Hello, On Mon, 30 Mar 2020 09:58:32 -0700 Brett Cannon <brett@python.org> wrote:
On Sun, Mar 29, 2020 at 10:58 AM Paul Sokolovsky <pmiscml@gmail.com> wrote:
[SNIP]
1. Succumb to applying the same mis-optimization for string type as CPython3. (With the understanding that for speed-optimized projects, implementing mis-optimizations will eat into performance budget, and for memory-optimized projects, it likely will lead to noticeable memory bloat.) [SNIP]
1. The biggest "criticism" I see is a response a-la "there's no problem with CPython3, so there's nothing to fix". This is related to a bigger questions "whether a life outside CPython exists", or put more formally, where's the border between Python-the-language and CPython-the-implementation. To address this point, I tried to collect performance stats for a pretty wide array of Python implementations.
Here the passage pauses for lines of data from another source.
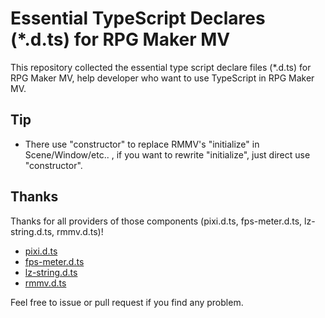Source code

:# Essential TypeScript Declares (*.d.ts) for RPG Maker MV

This repository collected the essential type script declare files (*.d.ts) for RPG Maker MV, help developer who want to use TypeScript in RPG Maker MV.

## Tip

* There use "constructor" to replace RMMV's "initialize" in Scene/Window/etc.. , if you want to rewrite "initialize", just direct use "constructor".

## Thanks

Thanks for all providers of those components (pixi.d.ts, fps-meter.d.ts, lz-string.d.ts, rmmv.d.ts)!

* [pixi.d.ts](https://github.com/pixijs/pixi-typescript)
* [fps-meter.d.ts](https://github.com/NativeScript/nativescript-unit-test-runner)
* [lz-string.d.ts](https://github.com/pieroxy/lz-string)
* [rmmv.d.ts](https://github.com/AsterAtwood/rmmv.d.ts)

Feel free to issue or pull request if you find any problem.
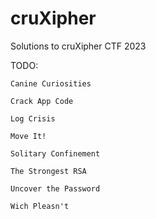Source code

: # cruXipher
Solutions to cruXipher CTF 2023

TODO:

    Canine Curiosities

    Crack App Code

    Log Crisis

    Move It!

    Solitary Confinement

    The Strongest RSA

    Uncover the Password

    Wich Pleasn't
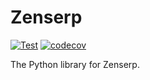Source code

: # Zenserp

[![Test](https://github.com/scizorman/zenserp/actions/workflows/test.yaml/badge.svg)](https://github.com/scizorman/zenserp/actions/workflows/test.yaml)
[![codecov](https://codecov.io/gh/scizorman/zenserp/branch/main/graph/badge.svg)](https://codecov.io/gh/scizorman/zenserp)

The Python library for Zenserp.
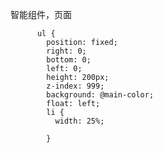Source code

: 智能组件，页面


        
        
          ul {
            position: fixed;
            right: 0;
            bottom: 0;
            left: 0;
            height: 200px;
            z-index: 999;
            background: @main-color;
            float: left;
            li {
              width: 25%;
        
            }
I don't think characterizing this as a "mis-optimization" is fair. There is use of in-place add with strings in the wild and CPython happens to be able to optimize for it.
Everyone definitely doesn't have to agree with that characterization. Nor there's strong need to be offended that it's "unfair". After all, it's just somebody's opinion. Roughly speaking, the need to be upset by the "mis-" prefix is about the same as need to be upset by "bad" in some random blog post, e.g. https://snarky.ca/my-impressions-of-elm/ I'm also sure that people familiar with implementation details would understand why that "mis-" prefix, but let me be explicit otherwise: a string is one of the fundamental types in many languages, including Python. And trying to make it too many things at once has its overheads. Roughly speaking, to support efficient appending, one need to be ready to over-allocate string storage, and maintain bookkeeping for this. Another known optimization CPython does is for stuff like "s = s[off:]", which requires maintaining another "offset" pointer. Even with this simplistic consideration, internal structure of "str" would be about the same as "io.StringIO" (which also needs to over-allocate and maintain "current offset" pointer). But why, if there's io.StringIO in the first place?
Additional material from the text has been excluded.